Encore une fois, les explications sur le silence français sont nombreuses. À côté d’une faiblesse intrinsèque, endogène du mouvement antinucléaire, il faut ajouter des causes que personne n’ a la moindre envie d’entendre ou de considérer. Par exemple le rôle des services de l’État dans ce qu’on pourrait appeler un affaiblissement organisé, accompli pour l’essentiel il y a trente-cinq ans. Cette histoire n’a jamais été écrite et ne le sera probablement jamais. En tout cas, il est sûr que je ne me lancerai jamais dans cette aventure, car je crois – à tort ou à raison – que la société française n’a aucune envie véritable de savoir à quelle sauce elle est en fait digérée. Cela peut changer ? Peut-être. Peut-être.

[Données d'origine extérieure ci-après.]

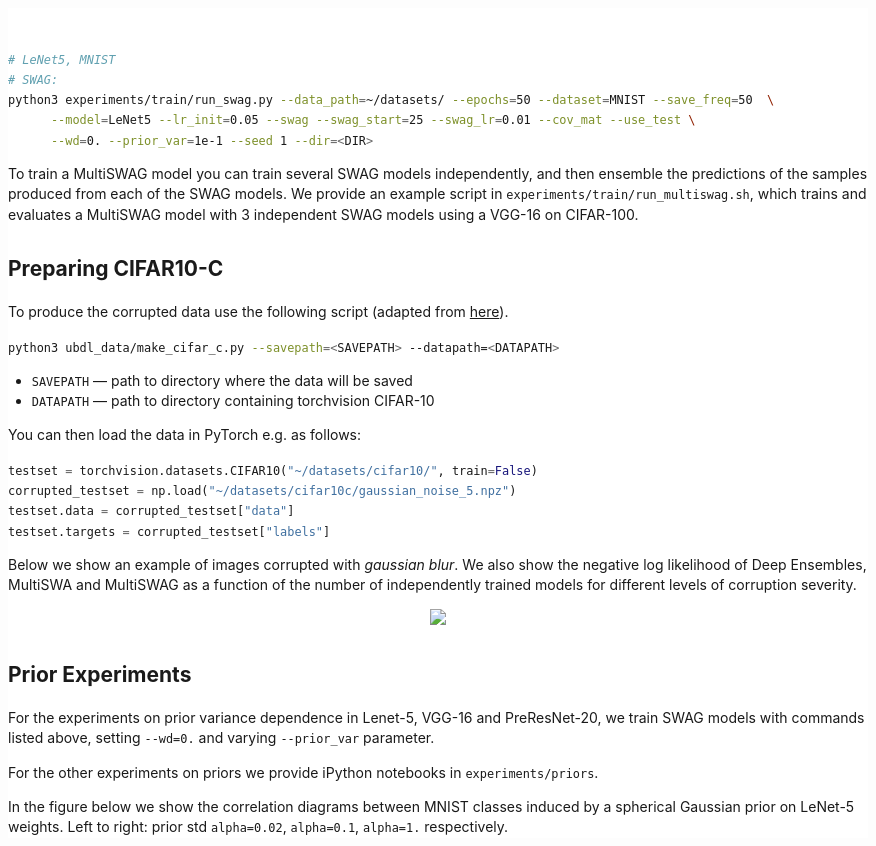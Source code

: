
 ```bash
  
  
# LeNet5, MNIST
# SWAG:
python3 experiments/train/run_swag.py --data_path=~/datasets/ --epochs=50 --dataset=MNIST --save_freq=50  \
      --model=LeNet5 --lr_init=0.05 --swag --swag_start=25 --swag_lr=0.01 --cov_mat --use_test \
      --wd=0. --prior_var=1e-1 --seed 1 --dir=<DIR>
```

To train a MultiSWAG model you can train several SWAG models independently, and then ensemble the predictions of the samples produced from each of the SWAG models. 
We provide an example script in `experiments/train/run_multiswag.sh`, which trains and evaluates a MultiSWAG model with 3 independent SWAG models using a VGG-16 on CIFAR-100. 

## Preparing CIFAR10-C

To produce the corrupted data use the following script (adapted from [here](https://github.com/hendrycks/robustness/blob/master/ImageNet-C/create_c/make_cifar_c.py)).

```bash
python3 ubdl_data/make_cifar_c.py --savepath=<SAVEPATH> --datapath=<DATAPATH>
```
* ```SAVEPATH``` &mdash; path to directory where the data will be saved
* ```DATAPATH``` &mdash; path to directory containing torchvision CIFAR-10

You can then load the data in PyTorch e.g. as follows:
```python
testset = torchvision.datasets.CIFAR10("~/datasets/cifar10/", train=False)
corrupted_testset = np.load("~/datasets/cifar10c/gaussian_noise_5.npz")
testset.data = corrupted_testset["data"]
testset.targets = corrupted_testset["labels"]
```

Below we show an example of images corrupted with _gaussian blur_. 
We also show the negative log likelihood of Deep Ensembles, MultiSWA and MultiSWAG as a function of the number of
independently trained models for different levels of corruption severity.

<p align="center">
  <img src="https://user-images.githubusercontent.com/14368801/74967652-6c6f3680-53e7-11ea-80dd-12e66e3f5ed2.png" width=800>
</p>


## Prior Experiments

For the experiments on prior variance dependence in Lenet-5, VGG-16 and PreResNet-20, we train SWAG models 
with commands listed above, setting `--wd=0.` and
varying `--prior_var` parameter.

For the other experiments on priors we provide iPython notebooks in `experiments/priors`.

In the figure below we show the correlation diagrams between MNIST classes induced by a spherical Gaussian prior on LeNet-5 weights. Left to right: prior std `alpha=0.02`, `alpha=0.1`, `alpha=1.` respectively.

Que se lèvent donc des amateurs.

Moi, parmi tant d’autres mystères, je constate que jamais aucun mouvement d’opinion n’a seulement tenté d’interroger la présence de sous-marins nucléaires militaires – dotés donc de réacteurs – dans ou à proximité d’agglomérations humaines comme Cherbourg, Brest ou Toulon. Nul n’a lancé la moindre action d’envergure sur les rejets de tritium pourtant certains effectués par le centre militaire d’assemblage de la bombe, à Valduc (Côtes d’Or). Bref, nous couvrons. Nous approuvons, inutile de se mentir.

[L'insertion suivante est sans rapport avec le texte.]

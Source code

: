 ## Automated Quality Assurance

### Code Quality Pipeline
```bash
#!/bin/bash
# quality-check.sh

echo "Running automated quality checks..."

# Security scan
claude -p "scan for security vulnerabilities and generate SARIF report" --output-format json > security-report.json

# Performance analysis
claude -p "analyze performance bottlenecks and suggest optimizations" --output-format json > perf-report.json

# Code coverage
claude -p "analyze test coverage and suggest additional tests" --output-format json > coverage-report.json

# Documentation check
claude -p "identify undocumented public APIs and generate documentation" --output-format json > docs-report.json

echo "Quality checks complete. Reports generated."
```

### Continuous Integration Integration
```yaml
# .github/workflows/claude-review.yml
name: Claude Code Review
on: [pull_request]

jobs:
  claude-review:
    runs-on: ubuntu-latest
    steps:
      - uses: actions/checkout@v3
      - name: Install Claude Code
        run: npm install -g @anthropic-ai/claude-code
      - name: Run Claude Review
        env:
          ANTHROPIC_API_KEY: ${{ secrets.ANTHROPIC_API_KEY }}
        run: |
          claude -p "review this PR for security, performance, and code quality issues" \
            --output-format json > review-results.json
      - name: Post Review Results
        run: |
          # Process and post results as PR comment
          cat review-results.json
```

Que faire ? Dans l’immédiat, pas grand-chose. Mais n’oublions pas le 26 avril prochain, vingt-cinquième anniversaire du cauchemar de Tchnernobyl. Dans une France normalement constituée, cet événement hautement symbolique serait préparé dans des dizaines de comités locaux, et s’achèverait sur une manifestation monstre devant le ministère de l’Énergie de ce si cher Éric Besson. Dans la France réelle de 2011, malgré les leçons si flagrantes venues du Japon, je redoute le fiasco. Qui n’est jamais tout à fait sûr. Il nous reste un mois.